Les personnes âgées représentent une proportion de plus en plus importante de la population des pays développés. Elles vivent en bonne santé plus longtemps, elles bénéficient d'un niveau de vie élevé et veulent bien vivre leur retraite. Un des reflets de cette volonté de vivre des retraités est la mobilité. Corrélée à l'amélioration de la santé et à l'augmentation du niveau socio-culturel, elle est spécifique eu égard au temps libre dont bénéficient les retraités. L'augmentation des déplacements liés au tourisme ainsi que l'effet de génération qui a pour conséquence un accroissement de l'utilisation de la voiture sont deux aspects les plus " connus " de cette mobilité. Moins visible mais tout aussi important socialement, nous aborderons dans cet article la mobilité des piétons âgés dans la ville. Cette mobilité renvoie à deux réflexions : la première sur les caractéristiques de la marche des personnes âgées et la deuxième sur l'évolution de la ville.

La marche des personnes âgées

Rester en mouvement, physiquement et intérieurement, est essentiel pour la personne âgée et la marche est, en quelque sorte, le mouvement par excellence. Cette façon de se déplacer prend de l'importance chez les personnes âgées tout comme l'utilisation des transports en commun. Alors qu'une personne de 25 ans choisit la marche à pied pour environ 20% de ses déplacements, une personne de plus de 65 ans le fait pour plus de 40 % d'entre eux. En tenant compte du nombre total de ses trajets, la marche à pied est le moyen de transport le plus important pour cette classe d'âge. De nombreuses recherches confirment l'importance prise par le domicile et le quartier dans la vie quotidienne à l'âge de la retraite. Même parmi les personnes les plus âgées, les petits déplacements sont fréquents car indispensables à la vie quotidienne et réalisables par les plus démunies en moyens de déplacements.

On démontre qu'il existe une influence évidente de la structure urbaine sur le choix des moyens de circulation " même " chez les personnes âgées. La marche à pied est favorisée par le fait d'habiter près d'un centre-ville dense, avec de nombreuses possibilités d'approvisionnement proches. Seuls des problèmes graves peuvent aboutir à une modification de ces trajets. La mobilité à l'intérieur d'un quartier répond en principe à d'autres lois que la mobilité à l'extérieur du quartier.

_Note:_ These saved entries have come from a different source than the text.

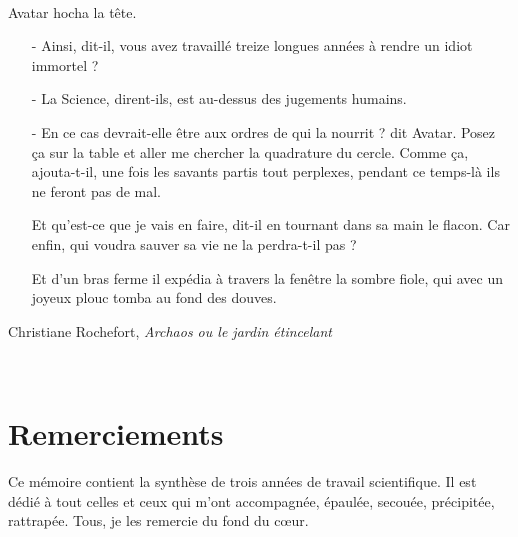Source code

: {} {

~\newpage\thispagestyle{empty}\addtocounter{page}{-1}
\vspace{0.5\linewidth}
  Avatar hocha la tête.
  \begin{itemize}
	\item[-] Ainsi, dit-il, vous avez travaillé treize longues années à rendre un idiot immortel ?   
	\item[-] La Science, dirent-ils, est au-dessus des jugements humains.
	\item[-] En ce cas devrait-elle être aux ordres de qui la nourrit ? dit Avatar. Posez ça sur la table et aller me chercher la quadrature du cercle. Comme ça, ajouta-t-il, une fois les savants partis tout perplexes, pendant ce temps-là ils ne feront pas de mal.
	\item[ ] Et qu'est-ce que je vais en faire, dit-il en tournant dans sa main le flacon. Car enfin, qui voudra sauver sa vie ne la perdra-t-il pas ?
	\item[ ] Et d'un bras ferme il expédia à travers la fenêtre la sombre fiole, qui avec un joyeux plouc tomba au fond des douves.
  \end{itemize} 
\begin{flushright}
  Christiane Rochefort,  \emph{Archaos ou le jardin étincelant}\\
\end{flushright}


\newpage\thispagestyle{empty}\addtocounter{page}{-1}
~\newpage\thispagestyle{empty}\addtocounter{page}{-1}

\section*{Remerciements}

Ce mémoire contient la synthèse de trois années de travail scientifique. Il est dédié à tout celles et ceux qui m'ont accompagnée, épaulée, secouée, précipitée, rattrapée. Tous, je les remercie du fond du cœur.

}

La qualité de la marche des personnes âgées

Les difficultés de la marche à pied dans la ville concernent la "marche à petits pas", trouble commun de la sénescence, la peur de la perte d'équilibre et de la chute. Pour ces dysfonctionnements, la limite de 65 ans habituellement utilisée dans les études sur les retraités n'a pas grand sens. On montre une évolution en terme " d'habitus " de la ville et de type d'accidents de circulation à partir de 75 ans.
Cependant, les rapports au temps et à l'espace des personnes âgées ne sont pas exclusivement liés aux vieillissements organiques, physiologiques ou cognitifs mais répondent aussi aux contraintes physiques de la ville, à ses dimensions symboliques... Des études montrent que les critères d'appréciation du quartier sont liés plus aux relations sociales qu'aux aspects fonctionnels. Sociabilité et proximité de vie de quartier dépendent du cadre de vie. L'aménagement urbain est alors un thème de réflexion pour l'amélioration des conditions de vie des personnes âgées particulièrement dans les domaines de la mobilité. Une évolution dans l'aménagement des villes ?

Une proportion de personnes âgées reste cantonnée chez elle par le fait que l'environnement est adapté exclusivement aux adultes en pleine forme. Sur les routes, elles rencontrent les dangers du trafic, le manque de confort, l'insécurité sociale. Plus globalement, elles ont des difficultés dans un urbanisme fonctionnaliste qui sépare les activités par le "zoning". L'automobile ayant permis une grande dispersion dans l'espace, certains urbanistes préconisent un retour à l'urbanisme traditionnel à la mesure du piéton où l'exigence de mobilité doit être remplacé par celle d'accessibilité.

Comment doit-on réagir à l'étalement des villes ?

Faut-il considérer comme inéluctable cette diffusion de l'habitat et des services ou la refuser et prôner le rétablissement d'une certaine proximité ? La première hypothèse oblige à une réflexion sur le vieillissement démographique des quartiers excentrés et des banlieues et sur les modalités de la mobilité des personnes. Des solutions peuvent alors être proposées par l'adaptation des moyens de transports. La deuxième hypothèse refuse la dispersion urbaine et a pour objectif de rétablir la proximité. L'urbanisme de proximité est basé sur l'écomotricité (marche, vélo, transports en commun) et le renouveau des espaces publics au plan local, en s'insérant notamment dans les notions de villes polycentrales.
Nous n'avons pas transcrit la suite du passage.